O anteprojeto ainda disciplina expressamente a possibilidade de criação e manutenção de um site na internet para facilitar a comunicação sobre a ação coletiva no art. 5.14. A sistemática da notificação adequada apresentada por Antonio Gidi em seu anteprojeto é extraordinária. Inova completamente em relação ao parco regramento atual e atende todos os anseios relacionados às ações coletivas. Sua adoção representaria um grande salto qualitativo para o processo coletivo brasileiro, garantido um efetivo acesso à justiça.
15. Conclusão
A notificação adequada se apresenta como um princípio basilar para o respeito ao devido processo legal coletivo. Sem a informação adequada sobre a existência das ações coletivas e seus desdobramentos é impossível que o sistema da tutela coletiva funcione de modo eficiente e produza os resultados desejáveis.

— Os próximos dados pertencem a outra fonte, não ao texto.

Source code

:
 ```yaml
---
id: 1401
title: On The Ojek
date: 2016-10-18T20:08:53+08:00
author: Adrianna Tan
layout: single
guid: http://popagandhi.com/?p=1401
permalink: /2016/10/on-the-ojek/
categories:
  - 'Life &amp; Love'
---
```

A sistemática das notificações no atual processo coletivo brasileiro é de uma insuficiência patente. Difere a notificação da tutela de direitos individuais homogêneos das demais, de forma injustificada. Quando muito, exige a notificação através de edital publicado no Diário Oficial, cujo alcance real é praticamente nulo. Apesar de a lei permitir uma divulgação mais ampla através dos instrumentos de comunicação social, não há qualquer consequência se isto não for realizado. Também não existem preocupaçõesem relaçãoàpublicidade de demandas sobre direitos essencialmente coletivos, o que impede que indivíduos conheçam das ações de seu interesse e possam aproveitar a coisa julgada coletiva para eventualmente serem ressarcidos de danos individuais.

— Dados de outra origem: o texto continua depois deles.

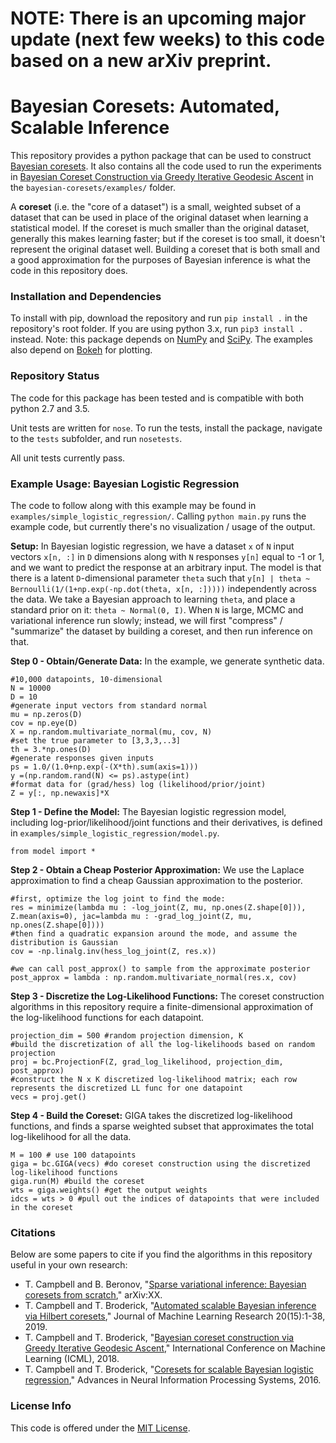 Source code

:# NOTE: There is an upcoming major update (next few weeks) to this code based on a new arXiv preprint.

# Bayesian Coresets: Automated, Scalable Inference

This repository provides a python package that can be used to construct [Bayesian coresets](http://arxiv.org/abs/1710.05053). It also contains all the code used to run the experiments in [Bayesian Coreset Construction via Greedy Iterative Geodesic Ascent](https://arxiv.org/abs/1802.01737) in the `bayesian-coresets/examples/` folder.

A **coreset** (i.e. the "core of a dataset") is a small, weighted subset of a dataset that can be used in place of the original dataset when learning a statistical model. If the coreset is much smaller than the original dataset, generally this makes learning faster; but if the coreset is too small, it doesn't represent the original dataset well. Building a coreset that is both small and a good approximation for the purposes of Bayesian inference is what the code in this repository does.

### Installation and Dependencies

To install with pip, download the repository and run `pip install .` in the repository's root folder.
If you are using python 3.x, run `pip3 install .` instead. Note: this package depends on [NumPy](http://www.numpy.org) and [SciPy](https://www.scipy.org).
The examples also depend on [Bokeh](https://bokeh.pydata.org/en/latest) for plotting.

### Repository Status

The code for this package has been tested and is compatible with both python 2.7 and 3.5.

Unit tests are written for `nose`. To run the tests, install the package, navigate to the `tests` subfolder, and run `nosetests`.

All unit tests currently pass. 

### Example Usage: Bayesian Logistic Regression

The code to follow along with this example may be found in `examples/simple_logistic_regression/`. Calling `python main.py` runs the example code, but currently there's no visualization / usage of the output.

**Setup:** In Bayesian logistic regression, we have a dataset `x` of `N` input vectors `x[n, :]` in `D` dimensions along with `N` responses `y[n]` equal to -1 or 1, and we want to predict the response at an arbitrary input. The model is that there is a latent `D`-dimensional parameter `theta` such that `y[n] | theta ~ Bernoulli(1/(1+np.exp(-np.dot(theta, x[n, :]))))` independently across the data. We take a Bayesian approach to learning `theta`, and place a standard prior on it: `theta ~ Normal(0, I)`. When `N` is large, MCMC and variational inference run slowly; instead, we will first "compress" / "summarize" the dataset by building a coreset, and then run inference on that.

**Step 0 - Obtain/Generate Data:** In the example, we generate synthetic data.
```
#10,000 datapoints, 10-dimensional
N = 10000
D = 10
#generate input vectors from standard normal
mu = np.zeros(D)
cov = np.eye(D)
X = np.random.multivariate_normal(mu, cov, N)
#set the true parameter to [3,3,3,..3]
th = 3.*np.ones(D)
#generate responses given inputs
ps = 1.0/(1.0+np.exp(-(X*th).sum(axis=1)))
y =(np.random.rand(N) <= ps).astype(int)
#format data for (grad/hess) log (likelihood/prior/joint)
Z = y[:, np.newaxis]*X

```

**Step 1 - Define the Model:** The Bayesian logistic regression model, including log-prior/likelihood/joint functions and their derivatives, is defined in  `examples/simple_logistic_regression/model.py`. 
```
from model import *
```

**Step 2 - Obtain a Cheap Posterior Approximation:** We use the Laplace approximation to find a cheap Gaussian approximation to the posterior.
```
#first, optimize the log joint to find the mode:
res = minimize(lambda mu : -log_joint(Z, mu, np.ones(Z.shape[0])), Z.mean(axis=0), jac=lambda mu : -grad_log_joint(Z, mu, np.ones(Z.shape[0])))
#then find a quadratic expansion around the mode, and assume the distribution is Gaussian
cov = -np.linalg.inv(hess_log_joint(Z, res.x))

#we can call post_approx() to sample from the approximate posterior
post_approx = lambda : np.random.multivariate_normal(res.x, cov)
```

**Step 3 - Discretize the Log-Likelihood Functions:** The coreset construction algorithms in this repository require a finite-dimensional approximation of the log-likelihood functions for each datapoint.  
```
projection_dim = 500 #random projection dimension, K
#build the discretization of all the log-likelihoods based on random projection
proj = bc.ProjectionF(Z, grad_log_likelihood, projection_dim, post_approx) 
#construct the N x K discretized log-likelihood matrix; each row represents the discretized LL func for one datapoint
vecs = proj.get()
```

**Step 4 - Build the Coreset:** GIGA takes the discretized log-likelihood functions, and finds a sparse weighted subset that approximates the total log-likelihood for all the data.
```
M = 100 # use 100 datapoints
giga = bc.GIGA(vecs) #do coreset construction using the discretized log-likelihood functions
giga.run(M) #build the coreset
wts = giga.weights() #get the output weights
idcs = wts > 0 #pull out the indices of datapoints that were included in the coreset
```

### Citations

Below are some papers to cite if you find the algorithms in this repository useful in your own research:


* T. Campbell and B. Beronov, "[Sparse variational inference: Bayesian coresets from scratch](http://arxiv.org/abs/1710.05053)," arXiv:XX.
* T. Campbell and T. Broderick, "[Automated scalable Bayesian inference via Hilbert coresets](http://arxiv.org/abs/1710.05053)," Journal of Machine Learning Research 20(15):1-38, 2019.
* T. Campbell and T. Broderick, "[Bayesian coreset construction via Greedy Iterative Geodesic Ascent](https://arxiv.org/abs/1802.01737)," International Conference on Machine Learning (ICML), 2018.
* T. Campbell and T. Broderick, "[Coresets for scalable Bayesian logistic regression](https://arxiv.org/abs/1605.06423)," Advances in Neural Information Processing Systems, 2016.

### License Info

This code is offered under the [MIT License](https://opensource.org/licenses/MIT).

Em um estudo de direito comparado, é possível perceber que as notificações das class actions for damages norte-americanas não constituem um paradigma adequado ao processo coletivo brasileiro. Este regramento exige a notificação individualizada de todos os membros do grupo identificáveis, o que tornao procedimento de certificação extremamente complexo, notadamente quando a ação envolve uma quantidade grande de indivíduos. Além disso, esta obrigatoriedade gera custos tão elevados que tornam as demandas por vezes inviáveis e em outras diminuem significativamente seu resultado útil.
Examinando as propostas doutrinárias para um código de processo coletivo, percebe-se que a maioria delas mantém a mesma insuficiência nas notificações apresentada pela legislação atual. No entanto, trazem algumas inovações interessantes, como o Cadastro Nacional de Ações Coletivas e a regra da preferência de utilização de meios eletrônicos no processo coletivo, que podem contribuir de forma decisiva para a melhoria do sistema.
Diante da insuficiência da notificação na legislação brasileira, pode-se considerar que estamos diante de uma lacuna jurídica, que, segundo Karl Engisch, é a incompletude da lei contrária ao plano.56 A ausência da notificação adequada é completamente contrária às normas que orientam a tutela coletiva e o acesso à justiça. De lege lata, a melhor interpretação para a legislação atual seria que os magistrados efetivassem a notificação adequada em obediência aos princípios constitucionais do contraditório e do devido processo legal.57
O mais indicado para aperfeiçoar o sistema da tutela coletiva em relação à notificação adequada é a mudança legislativa, com a fixação de critérios normativos para sua realização. Dentre as propostas apresentadas, o regramento contido no artigo 5º do Código Modelo de Antonio Gidi é o mais completo e eficiente, tendo logrado êxito na tarefa que se propôs de criar um sistema de normas intermediário entre o insuficiente sistema brasileiro e o pesado sistema norte-americano. Esta proposta, aliada ao Cadastro Nacional de Ações Coletivas e a priorização do meio digital para este tipo de tutela, certamente contribuiria decisivamente para a evolução do tratamento processual das situações jurídicas coletivas.